Abstract
Ubiquinol-cytochrome-c reductase core protein 2 (UQCRC2) is a component of ubiquinol-cytochrome c reductase complex that is known to correlate with male fertility via spermatogenesis. Simultaneously, nutlin-3a is a small molecule antagonist of mouse double minute 2 repressor (MDM2), activate p53 and induce apoptosis responsible for spermatogenesis. To date, however there are no known effects of nutlin-3a on reproduction. Therefore, present study was designed to investigate the effect of nutlin-3a on male fertility via UQCRC2. In this in vitro trial with mice spermatozoa, we utilized CASA, CTC staining, ATP assay, western blotting, and IVF to measure the main study outcome. The short-term exposure of spermatozoa in nutlin-3a decreases sperm motion kinematics, intracellular ATP production, capacitation, the acrosome reaction, UQCRC2, and tyrosine phosphorylation (TYP) of sperm proteins in a dose-dependent manner. Notably, the decreased UQCRC2 and TYP were associated with reduced sperm kinematics, ATP production, and capacitation, which ultimately led to adverse effects on male fertility such as poor fertilization rates and embryo development. Thus, nutlin-3a may be considered as a potential male contraceptive agent due to its ability to decrease fertility secondary to changes in overall sperm physiology and embryonic development. However, the results of this preliminary study have to be confirmed by additional independent trial.
Highlights
Normal spermatozoa are essential for successful fertilization of the female gamete both in vitro and in vivo, as well as for normal embryonic development
Results show an important role for nutlin-3a in sperm function via regulation of Ubiquinol-cytochrome-c reductase core protein 2 (UQCRC2), tyrosine phosphorylation (TYP) as well as associated changes of p53 ubiquitination
We found that nutlin-3a effectively decreased sperm motion kinematics, capacitation, and the acrosome reaction in a dose-dependent manner, with significant negative effects at the highest concentration tested (100 μM)
Summary
Normal spermatozoa are essential for successful fertilization of the female gamete both in vitro and in vivo, as well as for normal embryonic development.
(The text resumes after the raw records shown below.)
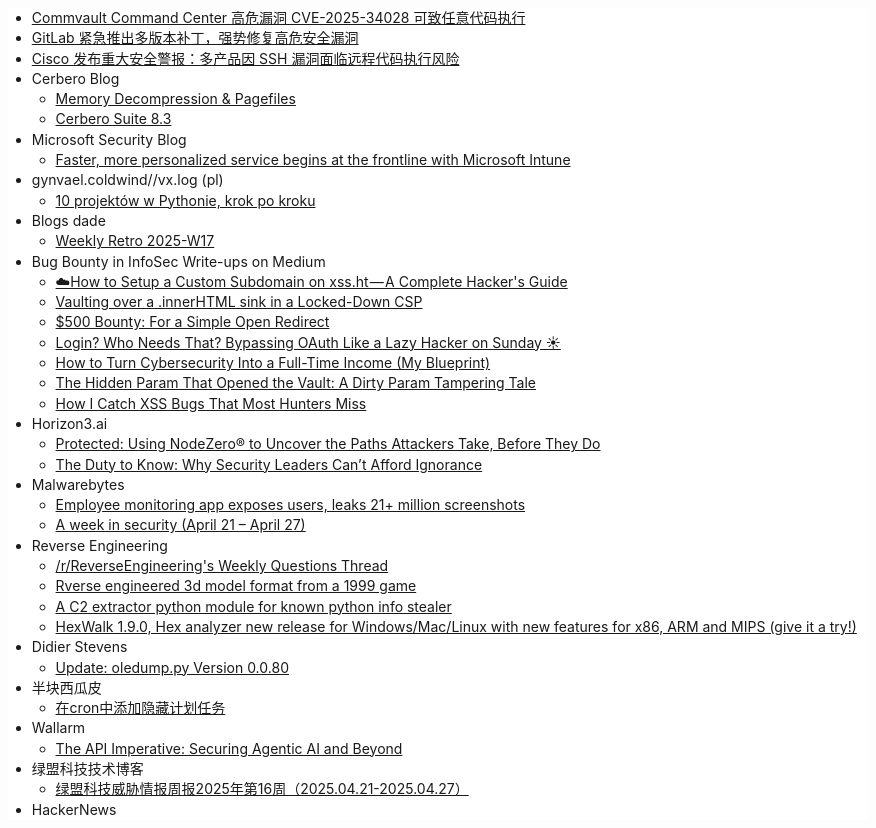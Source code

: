   - [Commvault Command Center 高危漏洞 CVE-2025-34028 可致任意代码执行](https://www.anquanke.com/post/id/306937)
  - [GitLab 紧急推出多版本补丁，强势修复高危安全漏洞](https://www.anquanke.com/post/id/306934)
  - [Cisco 发布重大安全警报：多产品因 SSH 漏洞面临远程代码执行风险](https://www.anquanke.com/post/id/306932)
- Cerbero Blog
  - [Memory Decompression & Pagefiles](https://blog.cerbero.io/memory-decompression-pagefiles/)
  - [Cerbero Suite 8.3](https://blog.cerbero.io/cerbero-suite-8-3/)
- Microsoft Security Blog
  - [Faster, more personalized service begins at the frontline with Microsoft Intune](https://www.microsoft.com/en-us/security/blog/2025/04/28/faster-more-personalized-service-begins-at-the-frontline-with-microsoft-intune/)
- gynvael.coldwind//vx.log (pl)
  - [10 projektów w Pythonie, krok po kroku](https://gynvael.coldwind.pl/?id=803)
- Blogs  dade
  - [Weekly Retro 2025-W17](https://0xda.de/blog/2025/04/weekly-retro-2025-w17/)
- Bug Bounty in InfoSec Write-ups on Medium
  - [☁️How to Setup a Custom Subdomain on xss.ht — A Complete Hacker's Guide](https://infosecwriteups.com/%EF%B8%8Fhow-to-setup-a-custom-subdomain-on-xss-ht-a-complete-hackers-guide-a0018704c391?source=rss----7b722bfd1b8d--bug_bounty)
  - [Vaulting over a .innerHTML sink in a Locked-Down CSP](https://infosecwriteups.com/vaulting-over-a-innerhtml-sink-in-a-locked-down-csp-a628be8ba9dc?source=rss----7b722bfd1b8d--bug_bounty)
  - [$500 Bounty: For a Simple Open Redirect](https://infosecwriteups.com/500-bounty-for-a-simple-open-redirect-a34051071a5c?source=rss----7b722bfd1b8d--bug_bounty)
  - [Login? Who Needs That? Bypassing OAuth Like a Lazy Hacker on Sunday ☀️](https://infosecwriteups.com/login-who-needs-that-bypassing-oauth-like-a-lazy-hacker-on-sunday-%EF%B8%8F-76802cc8025d?source=rss----7b722bfd1b8d--bug_bounty)
  - [How to Turn Cybersecurity Into a Full-Time Income (My Blueprint)](https://infosecwriteups.com/how-to-turn-cybersecurity-into-a-full-time-income-my-blueprint-f4d70cb01f73?source=rss----7b722bfd1b8d--bug_bounty)
  - [The Hidden Param That Opened the Vault: A Dirty Param Tampering Tale](https://infosecwriteups.com/the-hidden-param-that-opened-the-vault-a-dirty-param-tampering-tale-52bfac3539fd?source=rss----7b722bfd1b8d--bug_bounty)
  - [How I Catch XSS Bugs That Most Hunters Miss](https://infosecwriteups.com/how-i-catch-xss-bugs-that-most-hunters-miss-7f226d3a1dea?source=rss----7b722bfd1b8d--bug_bounty)
- Horizon3.ai
  - [Protected: Using NodeZero® to Uncover the Paths Attackers Take, Before They Do](https://horizon3.ai/intelligence/blogs/using-nodezero-to-uncover-the-paths-attackers-take-before-they-do/)
  - [The Duty to Know: Why Security Leaders Can’t Afford Ignorance](https://horizon3.ai/intelligence/blogs/the-duty-to-know-why-security-leaders-cant-afford-ignorance/)
- Malwarebytes
  - [Employee monitoring app exposes users, leaks 21+ million screenshots](https://www.malwarebytes.com/blog/news/2025/04/employee-monitoring-app-exposes-users-leaks-21-million-screenshots)
  - [A week in security (April 21 &#8211; April 27)](https://www.malwarebytes.com/blog/news/2025/04/a-week-in-security-april-21-april-27)
- Reverse Engineering
  - [/r/ReverseEngineering's Weekly Questions Thread](https://www.reddit.com/r/ReverseEngineering/comments/1k9pepm/rreverseengineerings_weekly_questions_thread/)
  - [Rverse engineered 3d model format from a 1999 game](https://www.reddit.com/r/ReverseEngineering/comments/1k9qspc/rverse_engineered_3d_model_format_from_a_1999_game/)
  - [A C2 extractor python module for known python info stealer](https://www.reddit.com/r/ReverseEngineering/comments/1ka4thc/a_c2_extractor_python_module_for_known_python/)
  - [HexWalk 1.9.0, Hex analyzer new release for Windows/Mac/Linux with new features for x86, ARM and MIPS (give it a try!)](https://www.reddit.com/r/ReverseEngineering/comments/1k9p2ph/hexwalk_190_hex_analyzer_new_release_for/)
- Didier Stevens
  - [Update: oledump.py Version 0.0.80](https://blog.didierstevens.com/2025/04/28/update-oledump-py-version-0-0-80/)
- 半块西瓜皮
  - [在cron中添加隐藏计划任务](https://guage.cool/cron-hide.html)
- Wallarm
  - [The API Imperative: Securing Agentic AI and Beyond](https://lab.wallarm.com/the-api-imperative-securing-agentic-ai-and-beyond/)
- 绿盟科技技术博客
  - [绿盟科技威胁情报周报2025年第16周（2025.04.21-2025.04.27）](https://blog.nsfocus.net/2025-04-21-2025-04-27/)
- HackerNews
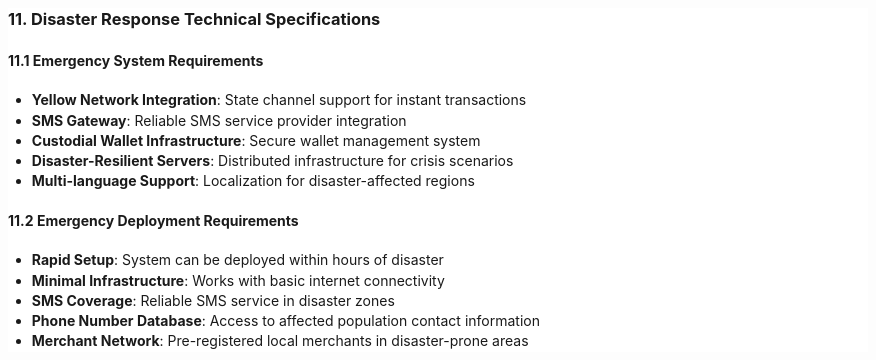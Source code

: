 
### 11. Disaster Response Technical Specifications

#### 11.1 Emergency System Requirements
- **Yellow Network Integration**: State channel support for instant transactions
- **SMS Gateway**: Reliable SMS service provider integration
- **Custodial Wallet Infrastructure**: Secure wallet management system
- **Disaster-Resilient Servers**: Distributed infrastructure for crisis scenarios
- **Multi-language Support**: Localization for disaster-affected regions

#### 11.2 Emergency Deployment Requirements
- **Rapid Setup**: System can be deployed within hours of disaster
- **Minimal Infrastructure**: Works with basic internet connectivity
- **SMS Coverage**: Reliable SMS service in disaster zones
- **Phone Number Database**: Access to affected population contact information
- **Merchant Network**: Pre-registered local merchants in disaster-prone areas
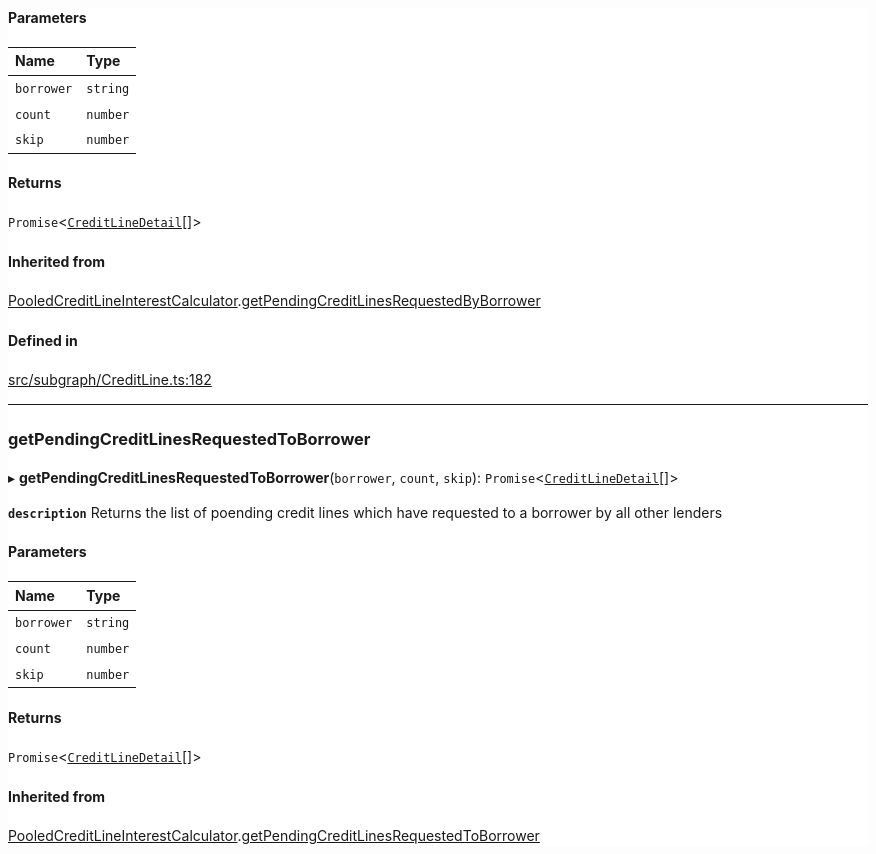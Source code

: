 #### Parameters

| Name | Type |
| :------ | :------ |
| `borrower` | `string` |
| `count` | `number` |
| `skip` | `number` |

#### Returns

`Promise`<[`CreditLineDetail`](../interfaces/types_Types.CreditLineDetail.md)[]\>

#### Inherited from

[PooledCreditLineInterestCalculator](subgraph_PooledCreditLineInterestCalculator.PooledCreditLineInterestCalculator.md).[getPendingCreditLinesRequestedByBorrower](subgraph_PooledCreditLineInterestCalculator.PooledCreditLineInterestCalculator.md#getpendingcreditlinesrequestedbyborrower)

#### Defined in

[src/subgraph/CreditLine.ts:182](https://github.com/sublime-finance/sublime-sdk/blob/cbfce7e/src/subgraph/CreditLine.ts#L182)

___

### getPendingCreditLinesRequestedToBorrower

▸ **getPendingCreditLinesRequestedToBorrower**(`borrower`, `count`, `skip`): `Promise`<[`CreditLineDetail`](../interfaces/types_Types.CreditLineDetail.md)[]\>

**`description`** Returns the list of poending credit lines which have requested to a borrower by all other lenders

#### Parameters

| Name | Type |
| :------ | :------ |
| `borrower` | `string` |
| `count` | `number` |
| `skip` | `number` |

#### Returns

`Promise`<[`CreditLineDetail`](../interfaces/types_Types.CreditLineDetail.md)[]\>

#### Inherited from

[PooledCreditLineInterestCalculator](subgraph_PooledCreditLineInterestCalculator.PooledCreditLineInterestCalculator.md).[getPendingCreditLinesRequestedToBorrower](subgraph_PooledCreditLineInterestCalculator.PooledCreditLineInterestCalculator.md#getpendingcreditlinesrequestedtoborrower)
These processes require that the spermatozoa possess a specific set of proteins. Protein ubiquitination alters protein activity and induces proteolysis via the 26S proteasome [1]. P53, a protein associated with ubiquitination, is an essential protein present during spermatogenesis that causes DNA damage and eliminates spermatogenic cells. TheMDM2 repressor can potentially bind the N-terminus of p53, and in turn promote ubiquitination which allows the protein to move from the nucleus to the cytoplasm of the cell, where p53 can be degraded by cytoplasmic proteasomes [2]. It was reported that expression of ubiquinol-cytochrome c reductase core protein II (UQCRC2) in spermatozoa was correlated with male fertility [4]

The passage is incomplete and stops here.